**Exercise directions:**
Omit every picture, and retype the lines that run from the beginning of the data below through the line containing "Many scripts and", inclusive.

[Stored data entries]
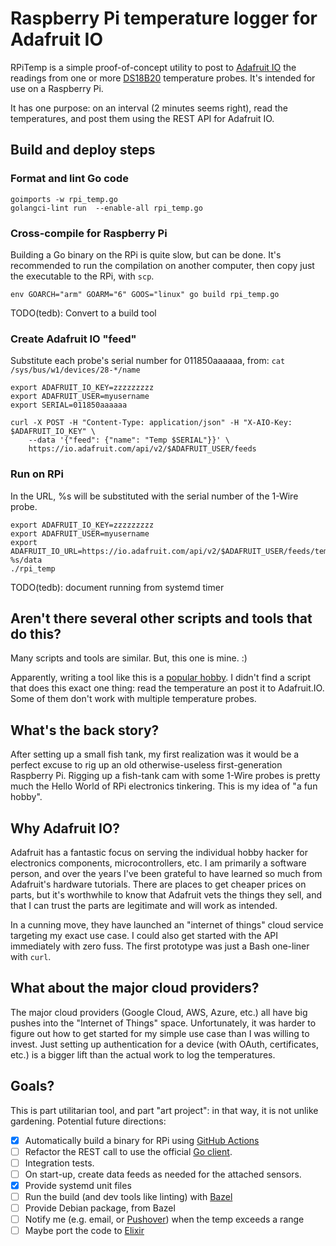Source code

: # Raspberry Pi temperature logger for Adafruit IO

RPiTemp is a simple proof-of-concept utility to post to [Adafruit IO](https://adafruit.io)
the readings from one or more [DS18B20](https://www.adafruit.com/product/381) temperature probes.  It's intended for use on a Raspberry Pi.

It has one purpose: on an interval (2 minutes seems right), read the temperatures, and post them using the REST API for Adafruit IO.

## Build and deploy steps

### Format and lint Go code

```shell
goimports -w rpi_temp.go
golangci-lint run  --enable-all rpi_temp.go
```

### Cross-compile for Raspberry Pi

Building a Go binary on the RPi is quite slow, but can be done.  It's recommended
to run the compilation on another computer, then copy just the executable to the RPi, with `scp`.

```
env GOARCH="arm" GOARM="6" GOOS="linux" go build rpi_temp.go
```

TODO(tedb): Convert to a build tool

### Create Adafruit IO "feed"

Substitute each probe's serial number for 011850aaaaaa, from:
`cat /sys/bus/w1/devices/28-*/name`

```shell
export ADAFRUIT_IO_KEY=zzzzzzzzz
export ADAFRUIT_USER=myusername
export SERIAL=011850aaaaaa

curl -X POST -H "Content-Type: application/json" -H "X-AIO-Key: $ADAFRUIT_IO_KEY" \
    --data '{"feed": {"name": "Temp $SERIAL"}}' \
    https://io.adafruit.com/api/v2/$ADAFRUIT_USER/feeds
```

### Run on RPi

In the URL, %s will be substituted with the serial number of the 1-Wire probe.

```
export ADAFRUIT_IO_KEY=zzzzzzzzz
export ADAFRUIT_USER=myusername
export ADAFRUIT_IO_URL=https://io.adafruit.com/api/v2/$ADAFRUIT_USER/feeds/temp-%s/data
./rpi_temp
```

TODO(tedb): document running from systemd timer


## Aren't there several other scripts and tools that do this?

Many scripts and tools are similar.  But, this one is mine. :)

Apparently, writing a tool like this is a [popular hobby](https://github.com/search?q=raspberry+pi+DS18B20).  I didn't find a script that does this exact one thing: read the temperature an post it to Adafruit.IO.  Some of them don't work with multiple temperature probes.

## What's the back story?

After setting up a small fish tank, my first realization was it would
be a perfect excuse to rig up an old otherwise-useless first-generation Raspberry Pi.
Rigging up a fish-tank cam with some 1-Wire probes is pretty much the Hello World
of RPi electronics tinkering.  This is my idea of "a fun hobby".

## Why Adafruit IO?

Adafruit has a fantastic focus on serving the
individual hobby hacker for electronics components, microcontrollers, etc.
I am primarily a software person,
and over the years I've been grateful to have learned so much from Adafruit's hardware tutorials.
There are places to get cheaper prices on parts, but it's worthwhile
to know that Adafruit vets the things they sell, and that I can trust the
parts are legitimate and will work as intended.

In a cunning move, they have launched an "internet of things" cloud service
targeting my exact use case.  I could also get started with the API immediately
with zero fuss.  The first prototype was just a Bash one-liner with `curl`.

## What about the major cloud providers?

The major cloud providers (Google Cloud, AWS, Azure, etc.) all have big pushes into
the "Internet of Things" space.  Unfortunately, it was harder to figure out
how to get started for my simple use case than I was willing to invest.
Just setting up authentication for a device (with OAuth, certificates, etc.)
is a bigger lift than the actual work to log the temperatures.

## Goals?

This is part utilitarian tool, and part "art project": in that way, it is not unlike gardening.  Potential future directions:

- [x] Automatically build a binary for RPi using [GitHub Actions](https://github.com/features/actions)
- [ ] Refactor the REST call to use the official [Go client](https://github.com/adafruit/io-client-go#usage).
- [ ] Integration tests.
- [ ] On start-up, create data feeds as needed for the attached sensors.
- [x] Provide systemd unit files
- [ ] Run the build (and dev tools like linting) with [Bazel](https://bazel.build/)
- [ ] Provide Debian package, from Bazel
- [ ] Notify me (e.g. email, or [Pushover](https://pushover.net/)) when the temp exceeds a range
- [ ] Maybe port the code to [Elixir](https://elixir-lang.org/)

**Finished task:**
Source code

: # Raspberry Pi temperature logger for Adafruit IO

RPiTemp is a simple proof-of-concept utility to post to [Adafruit IO](https://adafruit.io)
the readings from one or more [DS18B20](https://www.adafruit.com/product/381) temperature probes.  It's intended for use on a Raspberry Pi.

It has one purpose: on an interval (2 minutes seems right), read the temperatures, and post them using the REST API for Adafruit IO.

## Build and deploy steps

### Format and lint Go code

```shell
goimports -w rpi_temp.go
golangci-lint run  --enable-all rpi_temp.go
```

### Cross-compile for Raspberry Pi

Building a Go binary on the RPi is quite slow, but can be done.  It's recommended
to run the compilation on another computer, then copy just the executable to the RPi, with `scp`.

```
env GOARCH="arm" GOARM="6" GOOS="linux" go build rpi_temp.go
```

TODO(tedb): Convert to a build tool

### Create Adafruit IO "feed"

Substitute each probe's serial number for 011850aaaaaa, from:
`cat /sys/bus/w1/devices/28-*/name`

```shell
export ADAFRUIT_IO_KEY=zzzzzzzzz
export ADAFRUIT_USER=myusername
export SERIAL=011850aaaaaa

curl -X POST -H "Content-Type: application/json" -H "X-AIO-Key: $ADAFRUIT_IO_KEY" \
    --data '{"feed": {"name": "Temp $SERIAL"}}' \
    https://io.adafruit.com/api/v2/$ADAFRUIT_USER/feeds
```

### Run on RPi

In the URL, %s will be substituted with the serial number of the 1-Wire probe.

```
export ADAFRUIT_IO_KEY=zzzzzzzzz
export ADAFRUIT_USER=myusername
export ADAFRUIT_IO_URL=https://io.adafruit.com/api/v2/$ADAFRUIT_USER/feeds/temp-%s/data
./rpi_temp
```

TODO(tedb): document running from systemd timer


## Aren't there several other scripts and tools that do this?

Many scripts and tools are similar.  But, this one is mine. :)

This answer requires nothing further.